:: WHAT THIS TASK INVOLVES ::
Within the material below, how many lines carry the word "잘못되었습니다"? State only the number.

:: DATASET EXCERPTS ::
—————
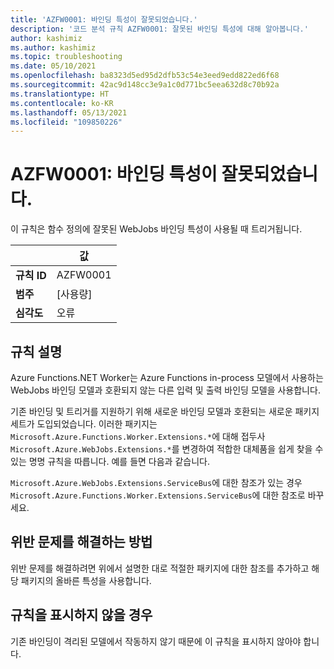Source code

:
 ```yaml
---
title: 'AZFW0001: 바인딩 특성이 잘못되었습니다.'
description: '코드 분석 규칙 AZFW0001: 잘못된 바인딩 특성에 대해 알아봅니다.'
author: kashimiz
ms.author: kashimiz
ms.topic: troubleshooting
ms.date: 05/10/2021
ms.openlocfilehash: ba8323d5ed95d2dfb53c54e3eed9edd822ed6f68
ms.sourcegitcommit: 42ac9d148cc3e9a1c0d771bc5eea632d8c70b92a
ms.translationtype: HT
ms.contentlocale: ko-KR
ms.lasthandoff: 05/13/2021
ms.locfileid: "109850226"
---
```

# <a name="azfw0001-invalid-binding-attributes"></a>AZFW0001: 바인딩 특성이 잘못되었습니다.
이 규칙은 함수 정의에 잘못된 WebJobs 바인딩 특성이 사용될 때 트리거됩니다.

| | 값 |
|-|-|
| **규칙 ID** |AZFW0001|
| **범주** |[사용량]|
| **심각도** |오류|

## <a name="rule-description"></a>규칙 설명

Azure Functions.NET Worker는 Azure Functions in-process 모델에서 사용하는 WebJobs 바인딩 모델과 호환되지 않는 다른 입력 및 출력 바인딩 모델을 사용합니다.

기존 바인딩 및 트리거를 지원하기 위해 새로운 바인딩 모델과 호환되는 새로운 패키지 세트가 도입되었습니다. 이러한 패키지는 `Microsoft.Azure.Functions.Worker.Extensions.*`에 대해 접두사 `Microsoft.Azure.WebJobs.Extensions.*`를 변경하여 적합한 대체품을 쉽게 찾을 수 있는 명명 규칙을 따릅니다. 예를 들면 다음과 같습니다.

`Microsoft.Azure.WebJobs.Extensions.ServiceBus`에 대한 참조가 있는 경우 `Microsoft.Azure.Functions.Worker.Extensions.ServiceBus`에 대한 참조로 바꾸세요.

## <a name="how-to-fix-violations"></a>위반 문제를 해결하는 방법

위반 문제를 해결하려면 위에서 설명한 대로 적절한 패키지에 대한 참조를 추가하고 해당 패키지의 올바른 특성을 사용합니다.

## <a name="when-to-suppress-the-rule"></a>규칙을 표시하지 않을 경우

기존 바인딩이 격리된 모델에서 작동하지 않기 때문에 이 규칙을 표시하지 않아야 합니다.
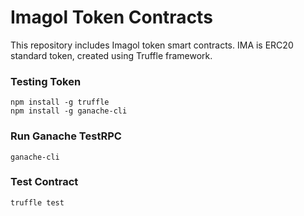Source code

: # Imagol Token Contracts
This repository includes Imagol token smart contracts. IMA is ERC20 standard token, created using Truffle framework.

### Testing Token
```
npm install -g truffle
npm install -g ganache-cli

```


### Run Ganache TestRPC

```
ganache-cli
```


### Test Contract
```
truffle test
```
—————
:: ANSWER SECTION ::
2